Another obfuscation is the shift of the discussion from present problems to an imagined and dramatically different Japan of the future. Western media have spread much misinformation encouraging the belief that major changes are imminent, especially since the spring of 1989. The effects of the Recruit scandal, the result of the Upper House elections and the decline of the Tokyo stock market have been seized on as small watersheds in postwar Japanese history. The LDP and two prime ministers tainted by scandals were supposedly held to account by the public, Japanese women were supposedly beginning to play a more prominent political role and the consumers were supposedly "fed up." None of this was accurate. None of these developments has had a lasting effect on the way Japan is governed or does business. The undoubted changes taking place in Japanese society do not include the lifting of the political control over economic processes that the United States has been seeking.
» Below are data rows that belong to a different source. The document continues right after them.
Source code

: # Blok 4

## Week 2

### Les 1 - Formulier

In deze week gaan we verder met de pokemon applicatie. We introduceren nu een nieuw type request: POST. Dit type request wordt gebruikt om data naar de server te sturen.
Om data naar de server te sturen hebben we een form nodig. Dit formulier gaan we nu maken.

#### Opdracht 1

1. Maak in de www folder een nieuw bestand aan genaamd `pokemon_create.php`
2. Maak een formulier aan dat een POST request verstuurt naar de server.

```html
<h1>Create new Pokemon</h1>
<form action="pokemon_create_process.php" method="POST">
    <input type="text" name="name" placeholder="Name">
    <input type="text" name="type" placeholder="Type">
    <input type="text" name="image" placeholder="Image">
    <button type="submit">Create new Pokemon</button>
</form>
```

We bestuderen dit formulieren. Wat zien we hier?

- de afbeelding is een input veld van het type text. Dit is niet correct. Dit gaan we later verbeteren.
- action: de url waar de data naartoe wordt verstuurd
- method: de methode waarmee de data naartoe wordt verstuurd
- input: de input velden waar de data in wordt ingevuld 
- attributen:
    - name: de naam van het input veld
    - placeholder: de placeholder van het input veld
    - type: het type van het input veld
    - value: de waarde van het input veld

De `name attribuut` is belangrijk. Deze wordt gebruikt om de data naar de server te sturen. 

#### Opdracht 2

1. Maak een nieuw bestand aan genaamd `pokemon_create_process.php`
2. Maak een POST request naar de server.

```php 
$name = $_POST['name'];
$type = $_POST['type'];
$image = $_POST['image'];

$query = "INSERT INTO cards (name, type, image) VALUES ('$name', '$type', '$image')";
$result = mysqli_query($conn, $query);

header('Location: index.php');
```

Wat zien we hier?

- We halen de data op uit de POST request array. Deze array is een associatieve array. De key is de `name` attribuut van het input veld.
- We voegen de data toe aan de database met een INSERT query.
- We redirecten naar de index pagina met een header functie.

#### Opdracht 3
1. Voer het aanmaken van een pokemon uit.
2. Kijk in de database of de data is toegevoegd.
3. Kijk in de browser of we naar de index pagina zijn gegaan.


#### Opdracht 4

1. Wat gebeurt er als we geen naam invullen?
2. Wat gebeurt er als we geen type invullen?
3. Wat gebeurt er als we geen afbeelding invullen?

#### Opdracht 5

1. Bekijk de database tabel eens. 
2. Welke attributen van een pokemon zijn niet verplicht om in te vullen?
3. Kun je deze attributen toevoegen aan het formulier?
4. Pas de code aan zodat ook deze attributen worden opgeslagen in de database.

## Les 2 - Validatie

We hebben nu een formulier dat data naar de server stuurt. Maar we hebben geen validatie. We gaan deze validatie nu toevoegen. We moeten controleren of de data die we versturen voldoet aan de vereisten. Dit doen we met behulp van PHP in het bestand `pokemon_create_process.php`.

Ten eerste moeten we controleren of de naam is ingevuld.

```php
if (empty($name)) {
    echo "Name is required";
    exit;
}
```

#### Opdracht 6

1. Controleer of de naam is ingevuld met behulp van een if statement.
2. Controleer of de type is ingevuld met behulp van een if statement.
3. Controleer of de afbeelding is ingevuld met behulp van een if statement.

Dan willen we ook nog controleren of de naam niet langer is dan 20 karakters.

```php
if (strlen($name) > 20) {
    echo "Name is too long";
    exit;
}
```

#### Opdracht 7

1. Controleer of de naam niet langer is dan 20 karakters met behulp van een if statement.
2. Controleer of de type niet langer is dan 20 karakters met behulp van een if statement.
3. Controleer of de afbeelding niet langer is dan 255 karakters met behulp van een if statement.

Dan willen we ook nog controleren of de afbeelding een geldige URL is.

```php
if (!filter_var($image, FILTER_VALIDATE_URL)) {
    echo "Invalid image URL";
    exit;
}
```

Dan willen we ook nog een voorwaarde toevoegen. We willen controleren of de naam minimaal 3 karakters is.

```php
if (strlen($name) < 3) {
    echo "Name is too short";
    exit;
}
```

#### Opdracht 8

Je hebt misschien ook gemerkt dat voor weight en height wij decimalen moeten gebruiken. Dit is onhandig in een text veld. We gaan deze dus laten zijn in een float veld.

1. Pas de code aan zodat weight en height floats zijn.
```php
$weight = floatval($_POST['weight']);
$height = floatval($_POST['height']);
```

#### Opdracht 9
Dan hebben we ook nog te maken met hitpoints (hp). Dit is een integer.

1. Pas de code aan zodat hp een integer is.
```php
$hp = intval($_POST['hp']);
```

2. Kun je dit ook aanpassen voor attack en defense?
Japan's bureaucrats generally endorse conclusions about structural change, especially concerning their own supposed gradual loss of control, because it matches their claims that Japan is adjusting to become a more responsible trading partner. They are not necessarily disingenuous about this; many believe that such changes do take place in areas other than those they know personally. The bureaucrats in the Ministry of Foreign Affairs see it as their duty to help preserve the status quo, which entails dissuading anyone from taking a fresh look at Japan. Representatives of Japanese government and business organizations react vehemently when such analysis is produced by foreign scholars and journalists, and engage in public campaigns to exorcise what is viewed exclusively in terms of a threat. This is understandable since the informal relationships on which they thrive cannot withstand scrutiny without losing their informality.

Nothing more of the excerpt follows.